If several twin crystal parts are aligned by the same twin law they are referred to as multiple or repeated twins. If these multiple twins are aligned in parallel they are called polysynthetic twins. When the multiple twins are not parallel they are cyclic twins. Albite, calcite, and pyrite often show polysynthetic twinning. Closely spaced polysynthetic twinning is often observed as striations or fine parallel lines on the crystal face. Rutile, aragonite, cerussite, and chrysoberyl often exhibit cyclic twinning, typically in a radiating pattern.
Modes of formation
There are three modes of formation of twinned crystals. Growth twins are the result of an interruption or change in the lattice during formation or growth due to a possible deformation from a larger substituting ion. Annealing or transformation twins are the result of a change in crystal system during cooling as one form becomes unstable and the crystal structure must re-organize or transform into another more stable form. Deformation or gliding twins are the result of stress on the crystal after the crystal has formed. If a FCC metal like aluminum experiences extreme stresses, it will experience twinning as seen in the case of explosions. Deformation twinning is a common result of regional metamorphism.
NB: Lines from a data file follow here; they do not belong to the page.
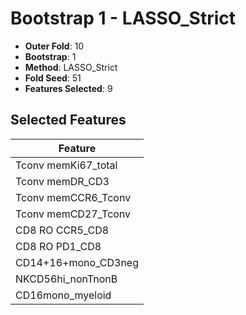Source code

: # Bootstrap 1 - LASSO_Strict

- **Outer Fold**: 10
- **Bootstrap**: 1
- **Method**: LASSO_Strict
- **Fold Seed**: 51
- **Features Selected**: 9

## Selected Features

| Feature |
|---------|
| Tconv memKi67_total |
| Tconv memDR_CD3 |
| Tconv memCCR6_Tconv |
| Tconv memCD27_Tconv |
| CD8 RO CCR5_CD8 |
| CD8 RO PD1_CD8 |
| CD14+16+mono_CD3neg |
| NKCD56hi_nonTnonB |
| CD16mono_myeloid |
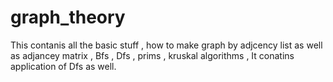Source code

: # graph_theory
This contanis all the basic stuff , how to make graph by adjcency list as well as adjancey matrix , Bfs , Dfs , prims , kruskal algorithms ,
It conatins application of Dfs as well.
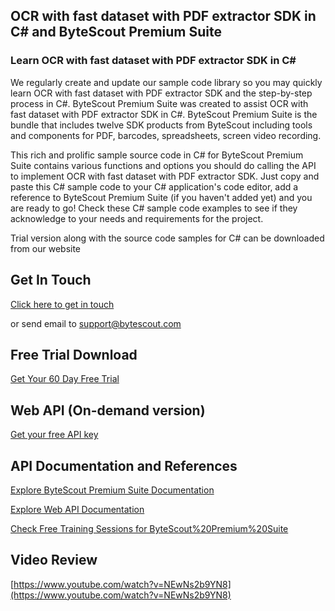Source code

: ## OCR with fast dataset with PDF extractor SDK in C# and ByteScout Premium Suite

### Learn OCR with fast dataset with PDF extractor SDK in C#

We regularly create and update our sample code library so you may quickly learn OCR with fast dataset with PDF extractor SDK and the step-by-step process in C#. ByteScout Premium Suite was created to assist OCR with fast dataset with PDF extractor SDK in C#. ByteScout Premium Suite is the bundle that includes twelve SDK products from ByteScout including tools and components for PDF, barcodes, spreadsheets, screen video recording.

This rich and prolific sample source code in C# for ByteScout Premium Suite contains various functions and options you should do calling the API to implement OCR with fast dataset with PDF extractor SDK.  Just copy and paste this C# sample code to your C# application's code editor, add a reference to ByteScout Premium Suite (if you haven't added yet) and you are ready to go! Check these C# sample code examples to see if they acknowledge to your needs and requirements for the project.

Trial version along with the source code samples for C# can be downloaded from our website

## Get In Touch

[Click here to get in touch](https://bytescout.zendesk.com/hc/en-us/requests/new?subject=ByteScout%20Premium%20Suite%20Question)

or send email to [support@bytescout.com](mailto:support@bytescout.com?subject=ByteScout%20Premium%20Suite%20Question) 

## Free Trial Download

[Get Your 60 Day Free Trial](https://bytescout.com/download/web-installer?utm_source=github-readme)

## Web API (On-demand version)

[Get your free API key](https://pdf.co/documentation/api?utm_source=github-readme)

## API Documentation and References

[Explore ByteScout Premium Suite Documentation](https://bytescout.com/documentation/index.html?utm_source=github-readme)

[Explore Web API Documentation](https://pdf.co/documentation/api?utm_source=github-readme)

[Check Free Training Sessions for ByteScout%20Premium%20Suite](https://academy.bytescout.com/)

## Video Review

[https://www.youtube.com/watch?v=NEwNs2b9YN8](https://www.youtube.com/watch?v=NEwNs2b9YN8)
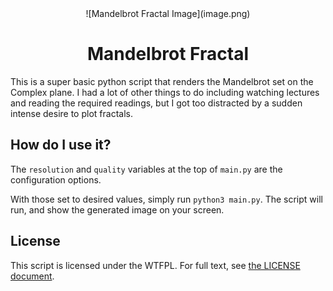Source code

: <div align="center">
![Mandelbrot Fractal Image](image.png)

# Mandelbrot Fractal
</div>

This is a super basic python script that renders the Mandelbrot set on the Complex plane. I had a lot of other things to do including watching lectures and reading the required readings, but I got too distracted by a sudden intense desire to plot fractals.

## How do I use it?

The `resolution` and `quality` variables at the top of `main.py` are the configuration options.

With those set to desired values, simply run `python3 main.py`. The script will run, and show the generated image on your screen.

## License

This script is licensed under the WTFPL. For full text, see [the LICENSE document](LICENSE.md).
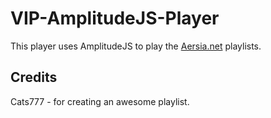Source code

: # VIP-AmplitudeJS-Player

This player uses AmplitudeJS to play the [Aersia.net](https://www.aersia.net) playlists.


## Credits

Cats777 - for creating an awesome playlist.
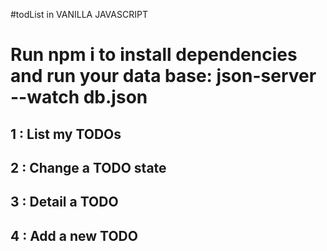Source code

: #todList in VANILLA JAVASCRIPT
# Run npm i to install dependencies and run your data base: json-server --watch db.json

## 1 : List my TODOs



## 2 : Change a TODO state



## 3 : Detail a TODO



## 4 : Add a new TODO
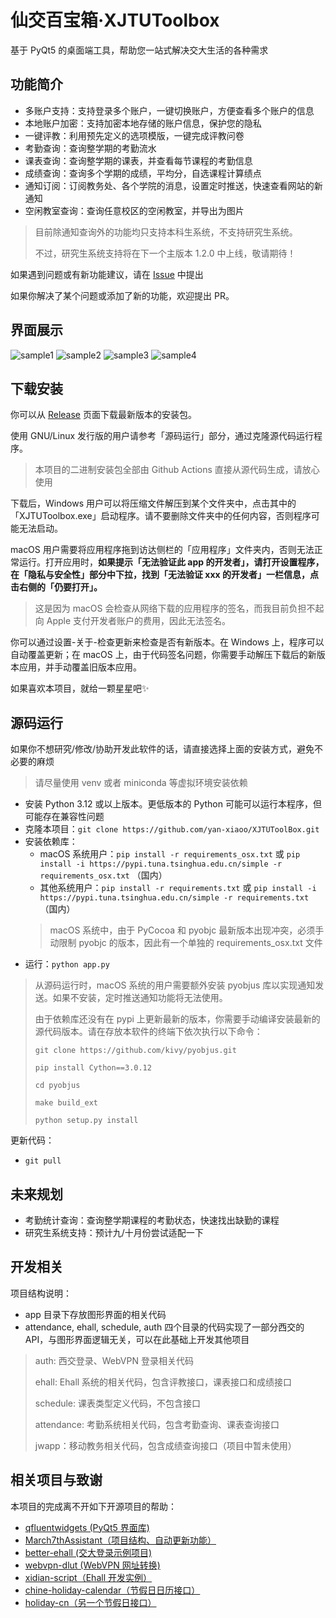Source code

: # 仙交百宝箱·XJTUToolbox

基于 PyQt5 的桌面端工具，帮助您一站式解决交大生活的各种需求

## 功能简介
- 多账户支持：支持登录多个账户，一键切换账户，方便查看多个账户的信息
- 本地账户加密：支持加密本地存储的账户信息，保护您的隐私
- 一键评教：利用预先定义的选项模版，一键完成评教问卷
- 考勤查询：查询整学期的考勤流水
- 课表查询：查询整学期的课表，并查看每节课程的考勤信息
- 成绩查询：查询多个学期的成绩，平均分，自选课程计算绩点
- 通知订阅：订阅教务处、各个学院的消息，设置定时推送，快速查看网站的新通知
- 空闲教室查询：查询任意校区的空闲教室，并导出为图片

> 目前除通知查询外的功能均只支持本科生系统，不支持研究生系统。
>
> 不过，研究生系统支持将在下一个主版本 1.2.0 中上线，敬请期待！

如果遇到问题或有新功能建议，请在 [Issue](https://github.com/yan-xiaoo/XJTUToolBox/issues) 中提出

如果你解决了某个问题或添加了新的功能，欢迎提出 PR。

## 界面展示
![sample1](./screenshots/sample_1.png)
![sample2](./screenshots/sample_2.png)
![sample3](./screenshots/sample_3.png)
![sample4](./screenshots/sample_4.png)

## 下载安装
你可以从 [Release](https://github.com/yan-xiaoo/XJTUToolBox/releases) 页面下载最新版本的安装包。

使用 GNU/Linux 发行版的用户请参考「源码运行」部分，通过克隆源代码运行程序。

> 本项目的二进制安装包全部由 Github Actions 直接从源代码生成，请放心使用

下载后，Windows 用户可以将压缩文件解压到某个文件夹中，点击其中的「XJTUToolbox.exe」启动程序。请不要删除文件夹中的任何内容，否则程序可能无法启动。

macOS 用户需要将应用程序拖到访达侧栏的「应用程序」文件夹内，否则无法正常运行。打开应用时，**如果提示「无法验证此 app 的开发者」，请打开设置程序，在「隐私与安全性」部分中下拉，找到「无法验证 xxx 的开发者」一栏信息，点击右侧的「仍要打开」。**

> 这是因为 macOS 会检查从网络下载的应用程序的签名，而我目前负担不起向 Apple 支付开发者账户的费用，因此无法签名。

你可以通过设置-关于-检查更新来检查是否有新版本。在 Windows 上，程序可以自动覆盖更新；在 macOS 上，由于代码签名问题，你需要手动解压下载后的新版本应用，并手动覆盖旧版本应用。

如果喜欢本项目，就给一颗星星吧✨

## 源码运行
如果你不想研究/修改/协助开发此软件的话，请直接选择上面的安装方式，避免不必要的麻烦
> 请尽量使用 venv 或者 miniconda 等虚拟环境安装依赖

- 安装 Python 3.12 或以上版本。更低版本的 Python 可能可以运行本程序，但可能存在兼容性问题
- 克隆本项目：`git clone https://github.com/yan-xiaoo/XJTUToolBox.git`
- 安装依赖库：
  - macOS 系统用户：`pip install -r requirements_osx.txt` 或 `pip install -i https://pypi.tuna.tsinghua.edu.cn/simple -r requirements_osx.txt` （国内）
  - 其他系统用户：`pip install -r requirements.txt` 或 `pip install -i https://pypi.tuna.tsinghua.edu.cn/simple -r requirements.txt` （国内）
  > macOS 系统中，由于 PyCocoa 和 pyobjc 最新版本出现冲突，必须手动限制 pyobjc 的版本，因此有一个单独的 requirements_osx.txt 文件
- 运行：`python app.py`

> 从源码运行时，macOS 系统的用户需要额外安装 pyobjus 库以实现通知发送。如果不安装，定时推送通知功能将无法使用。
> 
> 由于依赖库还没有在 pypi 上更新最新的版本，你需要手动编译安装最新的源代码版本。请在存放本软件的终端下依次执行以下命令：
> 
> `git clone https://github.com/kivy/pyobjus.git`
> 
> `pip install Cython==3.0.12`
> 
> `cd pyobjus`
> 
> `make build_ext`
> 
> `python setup.py install`

更新代码：
- `git pull`

## 未来规划
- 考勤统计查询：查询整学期课程的考勤状态，快速找出缺勤的课程
- 研究生系统支持：预计九/十月份尝试适配一下

## 开发相关
项目结构说明：
- app 目录下存放图形界面的相关代码
- attendance, ehall, schedule, auth 四个目录的代码实现了一部分西交的 API，与图形界面逻辑无关，可以在此基础上开发其他项目
> auth: 西交登录、WebVPN 登录相关代码
>
> ehall: Ehall 系统的相关代码，包含评教接口，课表接口和成绩接口
> 
> schedule: 课表类型定义代码，不包含接口
> 
> attendance: 考勤系统相关代码，包含考勤查询、课表查询接口
> 
> jwapp：移动教务相关代码，包含成绩查询接口（项目中暂未使用）

## 相关项目与致谢
本项目的完成离不开如下开源项目的帮助：
- [qfluentwidgets (PyQt5 界面库)](https://github.com/zhiyiYo/PyQt-Fluent-Widgets)
- [March7thAssistant（项目结构、自动更新功能）](https://github.com/moesnow/March7thAssistant)
- [better-ehall (交大登录示例项目)](https://github.com/guitaoliu/xjtu-grade)
- [webvpn-dlut (WebVPN 网址转换)](https://github.com/ESWZY/webvpn-dlut)
- [xidian-script（Ehall 开发实例）](https://github.com/xdlinux/xidian-scripts)
- [chine-holiday-calendar（节假日日历接口）](https://github.com/lanceliao/china-holiday-calender)
- [holiday-cn（另一个节假日接口）](https://github.com/NateScarlet/holiday-cn)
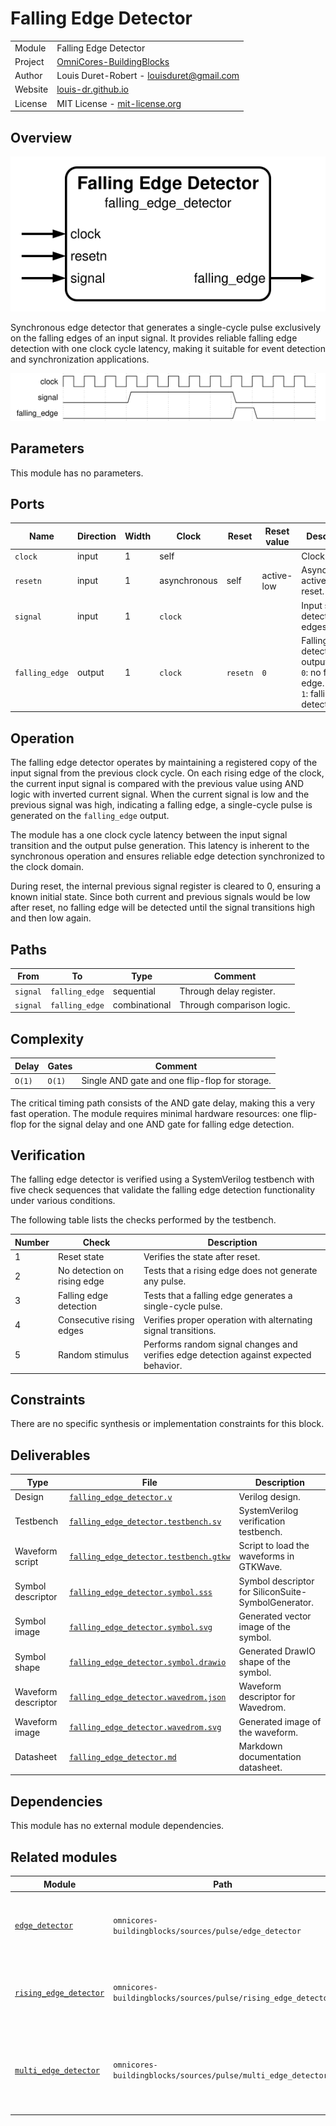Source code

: # Falling Edge Detector

|         |                                                                                  |
| ------- | -------------------------------------------------------------------------------- |
| Module  | Falling Edge Detector                                                            |
| Project | [OmniCores-BuildingBlocks](https://github.com/Louis-DR/OmniCores-BuildingBlocks) |
| Author  | Louis Duret-Robert - [louisduret@gmail.com](mailto:louisduret@gmail.com)         |
| Website | [louis-dr.github.io](https://louis-dr.github.io)                                 |
| License | MIT License - [mit-license.org](https://mit-license.org)                         |

## Overview

![falling_edge_detector](falling_edge_detector.symbol.svg)

Synchronous edge detector that generates a single-cycle pulse exclusively on the falling edges of an input signal. It provides reliable falling edge detection with one clock cycle latency, making it suitable for event detection and synchronization applications.

![falling_edge_detector](falling_edge_detector.wavedrom.svg)

## Parameters

This module has no parameters.

## Ports

| Name           | Direction | Width | Clock        | Reset    | Reset value | Description                                                                              |
| -------------- | --------- | ----- | ------------ | -------- | ----------- | ---------------------------------------------------------------------------------------- |
| `clock`        | input     | 1     | self         |          |             | Clock signal.                                                                            |
| `resetn`       | input     | 1     | asynchronous | self     | active-low  | Asynchronous active-low reset.                                                           |
| `signal`       | input     | 1     | `clock`      |          |             | Input signal to detect falling edges on.                                                 |
| `falling_edge` | output    | 1     | `clock`      | `resetn` | `0`         | Falling edge detection output.<br/>`0`: no falling edge.<br/>`1`: falling edge detected. |

## Operation

The falling edge detector operates by maintaining a registered copy of the input signal from the previous clock cycle. On each rising edge of the clock, the current input signal is compared with the previous value using AND logic with inverted current signal. When the current signal is low and the previous signal was high, indicating a falling edge, a single-cycle pulse is generated on the `falling_edge` output.

The module has a one clock cycle latency between the input signal transition and the output pulse generation. This latency is inherent to the synchronous operation and ensures reliable edge detection synchronized to the clock domain.

During reset, the internal previous signal register is cleared to 0, ensuring a known initial state. Since both current and previous signals would be low after reset, no falling edge will be detected until the signal transitions high and then low again.

## Paths

| From     | To             | Type          | Comment                   |
| -------- | -------------- | ------------- | ------------------------- |
| `signal` | `falling_edge` | sequential    | Through delay register.   |
| `signal` | `falling_edge` | combinational | Through comparison logic. |

## Complexity

| Delay  | Gates  | Comment                                        |
| ------ | ------ | ---------------------------------------------- |
| `O(1)` | `O(1)` | Single AND gate and one flip-flop for storage. |

The critical timing path consists of the AND gate delay, making this a very fast operation. The module requires minimal hardware resources: one flip-flop for the signal delay and one AND gate for falling edge detection.

## Verification

The falling edge detector is verified using a SystemVerilog testbench with five check sequences that validate the falling edge detection functionality under various conditions.

The following table lists the checks performed by the testbench.

| Number | Check                       | Description                                                                           |
| ------ | --------------------------- | ------------------------------------------------------------------------------------- |
| 1      | Reset state                 | Verifies the state after reset.                                                       |
| 2      | No detection on rising edge | Tests that a rising edge does not generate any pulse.                                 |
| 3      | Falling edge detection      | Tests that a falling edge generates a single-cycle pulse.                             |
| 4      | Consecutive rising edges    | Verifies proper operation with alternating signal transitions.                        |
| 5      | Random stimulus             | Performs random signal changes and verifies edge detection against expected behavior. |

## Constraints

There are no specific synthesis or implementation constraints for this block.

## Deliverables

| Type                | File                                                                           | Description                                         |
| ------------------- | ------------------------------------------------------------------------------ | --------------------------------------------------- |
| Design              | [`falling_edge_detector.v`](falling_edge_detector.v)                           | Verilog design.                                     |
| Testbench           | [`falling_edge_detector.testbench.sv`](falling_edge_detector.testbench.sv)     | SystemVerilog verification testbench.               |
| Waveform script     | [`falling_edge_detector.testbench.gtkw`](falling_edge_detector.testbench.gtkw) | Script to load the waveforms in GTKWave.            |
| Symbol descriptor   | [`falling_edge_detector.symbol.sss`](falling_edge_detector.symbol.sss)         | Symbol descriptor for SiliconSuite-SymbolGenerator. |
| Symbol image        | [`falling_edge_detector.symbol.svg`](falling_edge_detector.symbol.svg)         | Generated vector image of the symbol.               |
| Symbol shape        | [`falling_edge_detector.symbol.drawio`](falling_edge_detector.symbol.drawio)   | Generated DrawIO shape of the symbol.               |
| Waveform descriptor | [`falling_edge_detector.wavedrom.json`](falling_edge_detector.wavedrom.json)   | Waveform descriptor for Wavedrom.                   |
| Waveform image      | [`falling_edge_detector.wavedrom.svg`](falling_edge_detector.wavedrom.svg)     | Generated image of the waveform.                    |
| Datasheet           | [`falling_edge_detector.md`](falling_edge_detector.md)                         | Markdown documentation datasheet.                   |

## Dependencies

This module has no external module dependencies.

## Related modules

| Module                                                                    | Path                                                          | Comment                                                          |
| ------------------------------------------------------------------------- | ------------------------------------------------------------- | ---------------------------------------------------------------- |
| [`edge_detector`](../edge_detector/edge_detector.md)                      | `omnicores-buildingblocks/sources/pulse/edge_detector`        | Edge detector for both rising and falling edges.                 |
| [`rising_edge_detector`](../rising_edge_detector/rising_edge_detector.md) | `omnicores-buildingblocks/sources/pulse/rising_edge_detector` | Edge detector variant for rising edges only.                     |
| [`multi_edge_detector`](../multi_edge_detector/multi_edge_detector.md)    | `omnicores-buildingblocks/sources/pulse/multi_edge_detector`  | Edge detector with separate output for rising and falling edges. |
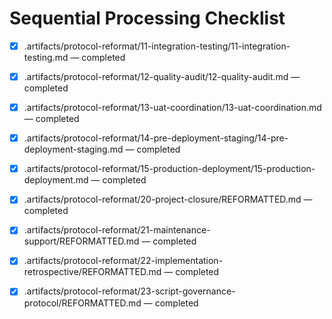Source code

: # Sequential Processing Checklist

- [x] .artifacts/protocol-reformat/11-integration-testing/11-integration-testing.md — completed
- [x] .artifacts/protocol-reformat/12-quality-audit/12-quality-audit.md — completed
- [x] .artifacts/protocol-reformat/13-uat-coordination/13-uat-coordination.md — completed
- [x] .artifacts/protocol-reformat/14-pre-deployment-staging/14-pre-deployment-staging.md — completed
- [x] .artifacts/protocol-reformat/15-production-deployment/15-production-deployment.md — completed

- [x] .artifacts/protocol-reformat/20-project-closure/REFORMATTED.md — completed
- [x] .artifacts/protocol-reformat/21-maintenance-support/REFORMATTED.md — completed
- [x] .artifacts/protocol-reformat/22-implementation-retrospective/REFORMATTED.md — completed
- [x] .artifacts/protocol-reformat/23-script-governance-protocol/REFORMATTED.md — completed
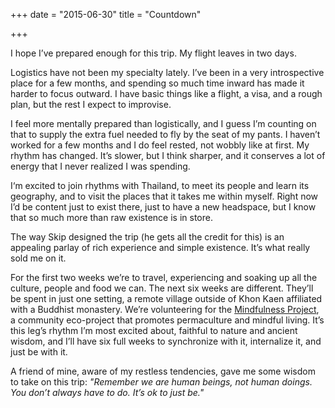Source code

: +++
date = "2015-06-30"
title = "Countdown"

+++

I hope I’ve prepared enough for this trip. My flight leaves in two days.

Logistics have not been my specialty lately. I’ve been in a very introspective place for a few months, and spending so much time inward has made it harder to focus outward. I have basic things like a flight, a visa, and a rough plan, but the rest I expect to improvise.

I feel more mentally prepared than logistically, and I guess I’m counting on that to supply the extra fuel needed to fly by the seat of my pants. I haven’t worked for a few months and I do feel rested, not wobbly like at first. My rhythm has changed. It’s slower, but I think sharper, and it conserves a lot of energy that I never realized I was spending.

I‘m excited to join rhythms with Thailand, to meet its people and learn its geography, and to visit the places that it takes me within myself. Right now I’d be content just to exist there, just to have a new headspace, but I know that so much more than raw existence is in store.

The way Skip designed the trip (he gets all the credit for this) is an appealing parlay of rich experience and simple existence. It’s what really sold me on it.

For the first two weeks we’re to travel, experiencing and soaking up all the culture, people and food we can. The next six weeks are different. They’ll be spent in just one setting, a remote village outside of Khon Kaen affiliated with a Buddhist monastery. We’re volunteering for the [Mindfulness Project](http://www.mindfulness-project.org), a community eco-project that promotes permaculture and mindful living. It’s this leg’s rhythm I’m most excited about, faithful to nature and ancient wisdom, and I’ll have six full weeks to synchronize with it, internalize it, and just be with it.

A friend of mine, aware of my restless tendencies, gave me some wisdom to take on this trip: *"Remember we are human *beings*, not human *doings*. You don’t always have to do. It’s ok to just be."*
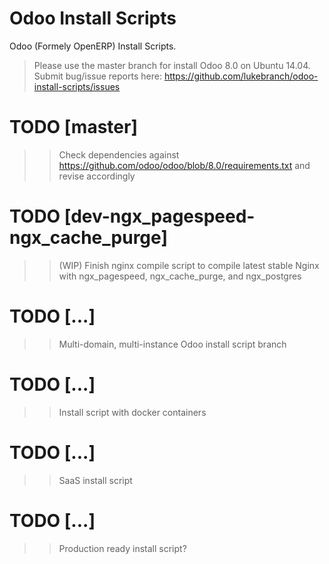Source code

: Odoo Install Scripts
=======================

Odoo (Formely OpenERP) Install Scripts.

> Please use the master branch for install Odoo 8.0 on Ubuntu 14.04.
> Submit bug/issue reports here: https://github.com/lukebranch/odoo-install-scripts/issues


TODO [master]
=======================
>> Check dependencies against https://github.com/odoo/odoo/blob/8.0/requirements.txt and revise accordingly

TODO [dev-ngx_pagespeed-ngx_cache_purge]
=======================
>> (WIP) Finish nginx compile script to compile latest stable Nginx with ngx_pagespeed, ngx_cache_purge, and ngx_postgres

TODO [...]
=======================
>> Multi-domain, multi-instance Odoo install script branch

TODO [...]
=======================
>> Install script with docker containers

TODO [...]
=======================
>> SaaS install script

TODO [...]
=======================
>> Production ready install script?
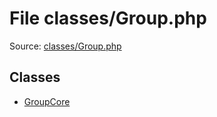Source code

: File classes/Group.php
=========

Source: [classes/Group.php](https://github.com/PrestaShop/PrestaShop/blob/1.5.0.13/classes/Group.php)


Classes
-------

* [GroupCore](class.GroupCore.md)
Crystals that grow adjacent to each other may be aligned to resemble twinning. This parallel growth simply reduces system energy and is not twinning.
Twin boundaries occur when two crystals of the same type intergrow, so that only a slight misorientation exists between them. It is a highly symmetrical interface, often with one crystal the mirror image of the other; also, atoms are shared by the two crystals at regular intervals. This is also a much lower-energy interface than the grain boundaries that form when crystals of arbitrary orientation grow together.
Twin boundaries are partly responsible for shock hardening and for many of the changes that occur in cold work of metals with limited slip systems or at very low temperatures. They also occur due to martensitic transformations: the motion of twin boundaries is responsible for the pseudoelastic and shape-memory behavior of nitinol, and their presence is partly responsible for the hardness due to quenching of steel. In certain types of high strength steels, very fine deformation twins act as primary obstacles against dislocation motion. These steels are referred to as 'TWIP' steels, where TWIP stands for TWinning Induced Plasticity.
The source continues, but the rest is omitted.